Here’s what’s going on: People have the (possibly true) belief that the media give less attention to missing persons of color. So, they have altered the California Highway Patrol alert system, which — it should be noted — affects law enforcement, not media. The implicit assumption undergirding this change is that Black and indigenous missing persons need a special system because society cares less about those people. But if that’s true, then creating special alerts based on race seems like the absolute last thing we should do! California has created a system that makes it easy for racists to turn off or ignore alerts for races they don’t care about! Somewhere, a Klansman responded to news California’s of Ebony Alert system with a hearty “Huzzah!”
Imagine, though, that Ebony Alerts and Feather Alerts prove to be highly effective. Suppose that something about those systems causes them to outperform Amber Alerts. In that case, shouldn’t Asian people get their own system? Of course they should. And so should white people, Hispanic people, and anyone else; in fact, you’d have a slam dunk equal protection case if California told anybody “no”. So, everyone gets access to the system, and at that point — wait for it — California has created the exact same fucking system that they started with! Except that they’ve actually created the same system but worse, because people will turn off alerts rather than get racially-bespoke notifications about the 175 people who go missing in California every day.1
The Ebony Alert bill and the Feather Alert bill both passed unanimously. So, we have a museum-ready display of the idiocy of antiracist lawmaking. The process here was:
Observe a statistical disparity;
Perform no analysis whatsoever of why that disparity exists;
Craft a response to that disparity that’s ineffectual at best and counterproductive at worst;
Watch that response get implemented because everyone decides it’s easier to simply co-sign the idiocy than to say “wait a minute” and maybe be portrayed as David Duke’s more-evil twin.
I continue to find race-based thinking intellectually bankrupt. Racial groups are nonsense, and worldviews that center the importance of those groups inevitably devolve into nonsense as well.
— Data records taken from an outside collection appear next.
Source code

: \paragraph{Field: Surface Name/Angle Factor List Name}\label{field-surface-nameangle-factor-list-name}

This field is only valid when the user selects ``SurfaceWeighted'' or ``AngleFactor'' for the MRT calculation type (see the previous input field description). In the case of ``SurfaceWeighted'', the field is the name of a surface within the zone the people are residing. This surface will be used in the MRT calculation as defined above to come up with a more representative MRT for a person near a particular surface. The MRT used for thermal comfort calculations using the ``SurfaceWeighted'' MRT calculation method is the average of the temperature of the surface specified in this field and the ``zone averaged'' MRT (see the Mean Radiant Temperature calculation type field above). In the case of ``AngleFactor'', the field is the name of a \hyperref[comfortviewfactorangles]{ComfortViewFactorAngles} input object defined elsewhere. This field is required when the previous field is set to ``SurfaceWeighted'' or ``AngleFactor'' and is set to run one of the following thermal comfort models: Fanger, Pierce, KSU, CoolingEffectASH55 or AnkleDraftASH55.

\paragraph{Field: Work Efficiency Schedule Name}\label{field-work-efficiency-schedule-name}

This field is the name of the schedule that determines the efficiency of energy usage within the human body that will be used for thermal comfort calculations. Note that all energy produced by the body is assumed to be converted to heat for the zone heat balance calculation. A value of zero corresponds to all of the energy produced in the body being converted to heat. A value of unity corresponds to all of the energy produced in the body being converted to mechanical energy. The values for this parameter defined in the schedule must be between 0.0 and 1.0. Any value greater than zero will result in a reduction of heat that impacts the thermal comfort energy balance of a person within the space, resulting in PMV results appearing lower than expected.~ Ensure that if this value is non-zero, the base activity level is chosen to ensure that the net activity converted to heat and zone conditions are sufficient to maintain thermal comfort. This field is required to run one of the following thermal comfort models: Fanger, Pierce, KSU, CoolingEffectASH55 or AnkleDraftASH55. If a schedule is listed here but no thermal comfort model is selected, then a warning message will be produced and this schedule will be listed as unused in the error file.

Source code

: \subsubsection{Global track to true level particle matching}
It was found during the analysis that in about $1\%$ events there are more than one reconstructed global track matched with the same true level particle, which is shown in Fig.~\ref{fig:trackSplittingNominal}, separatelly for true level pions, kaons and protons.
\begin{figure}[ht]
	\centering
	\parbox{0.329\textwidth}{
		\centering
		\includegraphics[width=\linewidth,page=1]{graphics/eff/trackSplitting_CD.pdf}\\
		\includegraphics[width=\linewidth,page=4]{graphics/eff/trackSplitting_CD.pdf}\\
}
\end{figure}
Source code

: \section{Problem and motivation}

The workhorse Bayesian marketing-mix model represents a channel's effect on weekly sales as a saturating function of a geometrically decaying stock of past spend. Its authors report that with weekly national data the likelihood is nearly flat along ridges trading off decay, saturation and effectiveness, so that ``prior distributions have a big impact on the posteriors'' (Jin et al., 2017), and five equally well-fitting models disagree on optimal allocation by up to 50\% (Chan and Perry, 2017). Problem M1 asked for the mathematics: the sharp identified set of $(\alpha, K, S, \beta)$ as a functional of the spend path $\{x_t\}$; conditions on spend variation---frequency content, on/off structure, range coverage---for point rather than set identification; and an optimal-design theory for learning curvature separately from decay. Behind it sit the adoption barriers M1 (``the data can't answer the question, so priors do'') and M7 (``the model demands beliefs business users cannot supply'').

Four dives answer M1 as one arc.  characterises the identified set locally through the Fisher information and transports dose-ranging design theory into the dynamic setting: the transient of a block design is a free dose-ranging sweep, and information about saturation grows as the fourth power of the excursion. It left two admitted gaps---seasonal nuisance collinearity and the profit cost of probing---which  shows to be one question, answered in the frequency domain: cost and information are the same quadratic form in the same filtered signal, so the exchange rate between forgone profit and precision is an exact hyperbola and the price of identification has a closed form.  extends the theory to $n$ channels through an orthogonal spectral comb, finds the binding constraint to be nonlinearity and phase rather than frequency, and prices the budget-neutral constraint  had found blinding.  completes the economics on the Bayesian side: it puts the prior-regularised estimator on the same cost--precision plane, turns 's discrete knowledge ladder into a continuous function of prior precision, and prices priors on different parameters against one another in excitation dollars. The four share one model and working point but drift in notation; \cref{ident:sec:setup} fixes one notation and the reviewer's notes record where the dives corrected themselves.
Here, lawmakers have used nonexistent data and muddled thinking to create a separate-but-equal system that’s only legal if it doesn’t work. The racist-if-a-white-person-came-up-with-it-name is just the cherry on top of the racist sundae. Left-wing racism suffers from the same flaws as right-wing racism and increasingly produces similar results.
How I got this number: The FBI says that 546,568 people went missing in 2022. California is 11.7 percent of the US population. 546,568 * .117 = 63948 / 365 = 175.
Come on Jeff! Next thing you'll be telling us is that the whole paper straw thing was initiated by a 9-year old's presentation on plastic straws in the ocean that had zero scientific foundation and assumed that every person the US on average used one and a half plastic straws per day. Oh, wait: https://www.nytimes.com/2018/07/19/business/plastic-straws-ban-fact-check-nyt.html Well, either way, I'm sure that plastic straws are a significant contributor to plastic pollution in the ocean, making it worth everyone yelling and screaming that we are monsters if we don't switch to paper straws that don't really work. Oh, wait: it's only 0.025%
I gotta ask: what kind of alert gets sent out for a biracial kid?